Econ Point of View

Understanding the world through an economic point of view

Brian C. Albrecht

5 minutes read

Firm theory is an awkward field for economists. Firms are inextricably linked to markets but utterly unlike markets. Economists believe they are excellent at explaining how people react to incentives in markets. Economists are not as comfortable analyzing command structures. Firms represent an odd middle ground.

This is why firm structure is a relatively understudied field for economists. Economists can design the most complex auction system that satisfies X,Y,Z. Great, but when is the last time you participated in an auction? That is not to say auctions and auction theory is not important, but for the average person, firms are a huge part of their lives. One would think firms would be much more important to economists. Unfortunately, they are not.

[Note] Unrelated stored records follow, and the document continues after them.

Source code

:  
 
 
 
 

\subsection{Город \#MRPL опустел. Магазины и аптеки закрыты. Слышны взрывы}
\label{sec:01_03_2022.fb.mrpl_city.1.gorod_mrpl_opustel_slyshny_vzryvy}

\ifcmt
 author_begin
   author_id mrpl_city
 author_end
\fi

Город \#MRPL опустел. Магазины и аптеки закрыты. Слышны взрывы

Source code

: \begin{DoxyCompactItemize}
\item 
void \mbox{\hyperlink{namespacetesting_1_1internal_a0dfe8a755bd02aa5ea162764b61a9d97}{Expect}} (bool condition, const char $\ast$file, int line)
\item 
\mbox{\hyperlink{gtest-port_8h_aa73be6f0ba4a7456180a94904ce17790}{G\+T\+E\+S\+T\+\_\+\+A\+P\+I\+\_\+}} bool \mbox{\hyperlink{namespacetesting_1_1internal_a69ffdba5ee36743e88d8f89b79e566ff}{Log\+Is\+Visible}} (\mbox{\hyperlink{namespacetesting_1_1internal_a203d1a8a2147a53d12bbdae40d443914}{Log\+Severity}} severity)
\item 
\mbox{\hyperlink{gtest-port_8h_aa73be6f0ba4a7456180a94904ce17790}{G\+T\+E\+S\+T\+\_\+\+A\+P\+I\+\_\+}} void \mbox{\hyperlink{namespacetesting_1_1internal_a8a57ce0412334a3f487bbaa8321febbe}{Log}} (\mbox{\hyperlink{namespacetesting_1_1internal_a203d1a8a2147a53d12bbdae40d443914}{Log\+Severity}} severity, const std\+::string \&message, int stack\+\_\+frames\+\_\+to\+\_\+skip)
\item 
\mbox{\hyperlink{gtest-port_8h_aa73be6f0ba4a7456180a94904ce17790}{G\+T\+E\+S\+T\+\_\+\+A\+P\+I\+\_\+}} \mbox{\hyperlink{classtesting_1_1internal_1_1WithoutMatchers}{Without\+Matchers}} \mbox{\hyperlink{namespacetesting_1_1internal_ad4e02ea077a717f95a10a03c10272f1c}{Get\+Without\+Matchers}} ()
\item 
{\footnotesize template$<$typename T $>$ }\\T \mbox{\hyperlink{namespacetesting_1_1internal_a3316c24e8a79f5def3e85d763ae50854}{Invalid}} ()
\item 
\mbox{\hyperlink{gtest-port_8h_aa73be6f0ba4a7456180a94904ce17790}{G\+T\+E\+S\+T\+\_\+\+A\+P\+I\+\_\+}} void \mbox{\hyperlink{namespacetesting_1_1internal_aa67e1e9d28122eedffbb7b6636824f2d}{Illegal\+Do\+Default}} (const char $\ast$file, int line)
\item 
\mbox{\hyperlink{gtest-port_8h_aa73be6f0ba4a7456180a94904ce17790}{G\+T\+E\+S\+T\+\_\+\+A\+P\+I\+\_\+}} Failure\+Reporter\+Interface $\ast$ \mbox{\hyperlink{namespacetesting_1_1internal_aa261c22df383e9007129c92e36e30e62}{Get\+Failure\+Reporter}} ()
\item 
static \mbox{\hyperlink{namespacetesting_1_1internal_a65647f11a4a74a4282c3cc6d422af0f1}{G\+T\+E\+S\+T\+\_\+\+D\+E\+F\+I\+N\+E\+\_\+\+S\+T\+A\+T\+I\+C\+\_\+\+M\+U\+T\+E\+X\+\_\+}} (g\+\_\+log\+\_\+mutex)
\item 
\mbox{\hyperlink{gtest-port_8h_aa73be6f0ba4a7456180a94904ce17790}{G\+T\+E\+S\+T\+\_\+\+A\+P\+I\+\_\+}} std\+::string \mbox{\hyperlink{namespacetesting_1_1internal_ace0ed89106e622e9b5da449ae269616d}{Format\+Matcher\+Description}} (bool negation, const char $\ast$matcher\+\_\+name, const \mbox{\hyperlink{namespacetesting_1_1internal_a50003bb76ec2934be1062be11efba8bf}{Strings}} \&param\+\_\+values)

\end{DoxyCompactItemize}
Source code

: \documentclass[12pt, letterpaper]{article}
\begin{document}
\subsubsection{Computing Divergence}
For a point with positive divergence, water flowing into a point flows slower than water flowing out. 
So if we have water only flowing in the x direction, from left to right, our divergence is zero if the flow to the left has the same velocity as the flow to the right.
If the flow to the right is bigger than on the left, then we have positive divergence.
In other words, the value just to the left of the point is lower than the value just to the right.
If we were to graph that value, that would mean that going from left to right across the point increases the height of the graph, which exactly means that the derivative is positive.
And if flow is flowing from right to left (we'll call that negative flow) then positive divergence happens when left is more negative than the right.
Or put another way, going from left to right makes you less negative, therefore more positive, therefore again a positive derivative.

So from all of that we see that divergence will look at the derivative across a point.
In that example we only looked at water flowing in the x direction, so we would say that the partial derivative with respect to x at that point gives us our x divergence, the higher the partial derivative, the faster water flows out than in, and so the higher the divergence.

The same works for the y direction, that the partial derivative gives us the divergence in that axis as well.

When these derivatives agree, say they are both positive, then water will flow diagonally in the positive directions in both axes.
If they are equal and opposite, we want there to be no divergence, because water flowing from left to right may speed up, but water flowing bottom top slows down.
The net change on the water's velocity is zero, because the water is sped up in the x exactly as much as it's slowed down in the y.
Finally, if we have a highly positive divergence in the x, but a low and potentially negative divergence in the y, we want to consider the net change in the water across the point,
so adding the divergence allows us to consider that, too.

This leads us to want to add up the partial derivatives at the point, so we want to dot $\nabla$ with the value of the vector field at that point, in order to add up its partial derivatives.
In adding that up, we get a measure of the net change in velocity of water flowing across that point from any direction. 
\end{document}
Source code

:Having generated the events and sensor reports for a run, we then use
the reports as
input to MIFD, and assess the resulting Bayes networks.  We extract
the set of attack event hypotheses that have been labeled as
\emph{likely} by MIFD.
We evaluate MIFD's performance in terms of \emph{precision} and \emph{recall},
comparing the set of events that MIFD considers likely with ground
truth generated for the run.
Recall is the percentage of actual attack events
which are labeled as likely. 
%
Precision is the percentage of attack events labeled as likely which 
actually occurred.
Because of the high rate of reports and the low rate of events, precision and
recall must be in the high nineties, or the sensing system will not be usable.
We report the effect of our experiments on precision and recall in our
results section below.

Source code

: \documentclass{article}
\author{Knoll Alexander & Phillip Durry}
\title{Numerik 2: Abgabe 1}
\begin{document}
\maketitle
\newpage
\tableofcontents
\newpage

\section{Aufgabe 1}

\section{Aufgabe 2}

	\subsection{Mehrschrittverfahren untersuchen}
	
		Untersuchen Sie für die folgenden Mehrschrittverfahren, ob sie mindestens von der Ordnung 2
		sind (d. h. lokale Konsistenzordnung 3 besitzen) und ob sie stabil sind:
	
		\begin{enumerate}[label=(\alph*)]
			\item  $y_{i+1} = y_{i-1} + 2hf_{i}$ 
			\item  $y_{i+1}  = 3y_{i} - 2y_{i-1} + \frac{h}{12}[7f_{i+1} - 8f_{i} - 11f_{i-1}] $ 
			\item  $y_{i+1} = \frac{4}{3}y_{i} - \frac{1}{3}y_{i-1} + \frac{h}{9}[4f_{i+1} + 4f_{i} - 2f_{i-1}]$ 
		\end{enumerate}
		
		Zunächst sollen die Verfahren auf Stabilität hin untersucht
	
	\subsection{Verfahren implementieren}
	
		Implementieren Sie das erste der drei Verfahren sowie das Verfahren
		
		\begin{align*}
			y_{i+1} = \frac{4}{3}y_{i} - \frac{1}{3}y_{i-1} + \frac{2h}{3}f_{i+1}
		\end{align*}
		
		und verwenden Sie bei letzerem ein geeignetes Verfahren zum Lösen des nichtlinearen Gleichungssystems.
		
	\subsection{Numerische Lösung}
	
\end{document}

For many economists, the firm is a black box. Inputs go in (duh, its in the name) and outputs come out. Markets take over from there. Anything more explicit than that is beyond the scope of economics and belongs in the realm of management or business theory. You know, that soft gushy stuff, not the hard science of economics.

This shortcoming of modern economics has peaked my interest in the field. You can understand why I was excited to hear about An Entrepreneurial Theory of the Firm by Frederic Sautet. Yes, the book is 15 years old, but hey, I’m new to this game and still catching up.

Sautet tries to answer a simple question: why do firms exist? It almost seems obvious, but economists have a habit of skirting the obvious.

The standard answer goes back to Coase; markets are sometimes expensive. It would be expensive for me to go to an auction every time I wanted anything. Firms can lower transaction costs. _Robbinsian economizer _will want to step in to save money this money and creates a firm.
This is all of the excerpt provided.